Step 1 - Installing SCM v2 and the optional LocalGPO tool

The SCM v2 setup is pretty straightforward, but it does require .NET Framework 4.0 and a SQL Express database. If you don't have SQL Express installed already, you will get an option to install SQL Express as part of the setup wizard. You should also have Office (or the Word Viewer) installed to be able to read the SCM v2 word documents (guides). SCM v2 is available on this link: http://www.microsoft.com/download/en/details.aspx?displaylang=en&id=16776

  1. Install .NET Framework 4.0

  2. Install SQL Server 2008 R2 Express

  3. Install SCM v2

  4. Install the LocalGPO tool/script (LocalGPO.msi, available via Start / All Programs / Microsoft Security Compliance Manager / LocalGPO). Note: This utility is only needed if you want to create a GPO Pack from a machine configuration, or apply a GPO Backup to a machine. 

Step 2 - Configure the SCM baseline

In this sample you will create a custom version of the Enterprise Client security recommendations for Windows 7 (The Win7-EC-Desktop 1.0 security baseline) using SCM v2, and apply it to the local machine. Then you will create a GPO Pack from the local machine configuration.
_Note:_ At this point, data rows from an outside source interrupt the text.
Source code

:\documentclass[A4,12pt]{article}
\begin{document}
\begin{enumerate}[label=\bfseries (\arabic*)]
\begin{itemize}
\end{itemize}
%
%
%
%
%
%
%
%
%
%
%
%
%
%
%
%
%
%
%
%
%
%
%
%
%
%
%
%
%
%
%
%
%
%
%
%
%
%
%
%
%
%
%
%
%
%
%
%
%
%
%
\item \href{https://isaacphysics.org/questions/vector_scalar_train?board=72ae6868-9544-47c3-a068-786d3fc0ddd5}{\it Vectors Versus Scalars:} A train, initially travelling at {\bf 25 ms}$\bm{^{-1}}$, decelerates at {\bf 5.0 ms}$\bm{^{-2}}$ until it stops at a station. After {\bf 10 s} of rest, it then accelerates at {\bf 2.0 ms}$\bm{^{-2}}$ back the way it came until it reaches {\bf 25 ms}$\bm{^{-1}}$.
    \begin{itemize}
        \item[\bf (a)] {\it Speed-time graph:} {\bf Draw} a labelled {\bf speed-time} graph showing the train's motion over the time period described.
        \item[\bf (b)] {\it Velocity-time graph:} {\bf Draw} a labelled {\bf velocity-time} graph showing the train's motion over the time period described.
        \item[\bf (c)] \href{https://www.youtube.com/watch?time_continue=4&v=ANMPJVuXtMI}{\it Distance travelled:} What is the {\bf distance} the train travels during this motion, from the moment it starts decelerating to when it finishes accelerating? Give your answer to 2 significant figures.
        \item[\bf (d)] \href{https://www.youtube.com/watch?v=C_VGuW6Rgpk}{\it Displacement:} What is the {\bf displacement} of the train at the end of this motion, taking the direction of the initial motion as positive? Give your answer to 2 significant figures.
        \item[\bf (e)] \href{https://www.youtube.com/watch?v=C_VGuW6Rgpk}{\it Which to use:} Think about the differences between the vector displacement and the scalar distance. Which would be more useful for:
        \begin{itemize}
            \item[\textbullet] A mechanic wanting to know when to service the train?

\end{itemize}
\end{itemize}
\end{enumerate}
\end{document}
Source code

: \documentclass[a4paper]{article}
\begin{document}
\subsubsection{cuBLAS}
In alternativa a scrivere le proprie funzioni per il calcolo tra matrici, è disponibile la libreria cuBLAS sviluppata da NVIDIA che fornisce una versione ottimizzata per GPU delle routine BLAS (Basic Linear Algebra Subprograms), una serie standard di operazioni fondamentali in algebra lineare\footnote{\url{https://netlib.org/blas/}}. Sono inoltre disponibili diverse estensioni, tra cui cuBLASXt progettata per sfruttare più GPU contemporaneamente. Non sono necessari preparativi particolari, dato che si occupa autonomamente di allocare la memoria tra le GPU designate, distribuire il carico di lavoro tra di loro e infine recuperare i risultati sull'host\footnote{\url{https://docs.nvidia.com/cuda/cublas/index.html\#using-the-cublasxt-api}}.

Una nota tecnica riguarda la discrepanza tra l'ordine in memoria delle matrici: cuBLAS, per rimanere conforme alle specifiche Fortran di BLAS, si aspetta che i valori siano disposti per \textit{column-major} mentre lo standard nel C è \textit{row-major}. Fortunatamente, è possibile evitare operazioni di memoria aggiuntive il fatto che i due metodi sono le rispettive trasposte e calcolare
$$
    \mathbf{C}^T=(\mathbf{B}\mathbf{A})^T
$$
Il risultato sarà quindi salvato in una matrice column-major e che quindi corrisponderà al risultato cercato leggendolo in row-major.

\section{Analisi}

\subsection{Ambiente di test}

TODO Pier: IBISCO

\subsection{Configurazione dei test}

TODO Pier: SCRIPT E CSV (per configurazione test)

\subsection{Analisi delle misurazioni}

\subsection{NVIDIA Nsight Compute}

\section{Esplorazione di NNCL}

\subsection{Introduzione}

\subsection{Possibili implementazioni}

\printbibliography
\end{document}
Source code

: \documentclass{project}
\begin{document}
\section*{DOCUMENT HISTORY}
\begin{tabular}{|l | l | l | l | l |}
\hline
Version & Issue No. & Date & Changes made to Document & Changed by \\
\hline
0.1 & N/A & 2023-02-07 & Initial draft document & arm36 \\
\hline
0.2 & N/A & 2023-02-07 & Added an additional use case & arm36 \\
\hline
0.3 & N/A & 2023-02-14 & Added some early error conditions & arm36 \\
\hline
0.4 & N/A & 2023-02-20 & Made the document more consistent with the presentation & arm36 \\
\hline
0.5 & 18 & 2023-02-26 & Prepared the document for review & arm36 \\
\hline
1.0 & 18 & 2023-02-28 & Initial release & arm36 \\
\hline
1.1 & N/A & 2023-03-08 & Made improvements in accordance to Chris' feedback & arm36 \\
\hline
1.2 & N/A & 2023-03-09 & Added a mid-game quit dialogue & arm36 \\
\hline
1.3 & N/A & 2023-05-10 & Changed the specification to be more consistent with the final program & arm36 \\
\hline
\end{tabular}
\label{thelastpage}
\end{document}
  1. On your virtual machine, start the SCM console.

  2. In the SCM Console, expand the Windows 7 node, select the Win7-EC-Desktop 1.0 security baseline, in the action pane, click Duplicate.




    3.  Change the name and description some something useful, and click Save (I named mine "ViaMonstra Enterprise Desktop Win7").
    
    4.  Change the policies as needed, in the the below example I enabled the Remote Desktop Connection policy.



The custom baseline in SCM



Step 3 - Export the SCM baseline

  1. After changing the policies in your custom baseline, select your custom baseline, and in the Actions pane, click GPO Backup (folder).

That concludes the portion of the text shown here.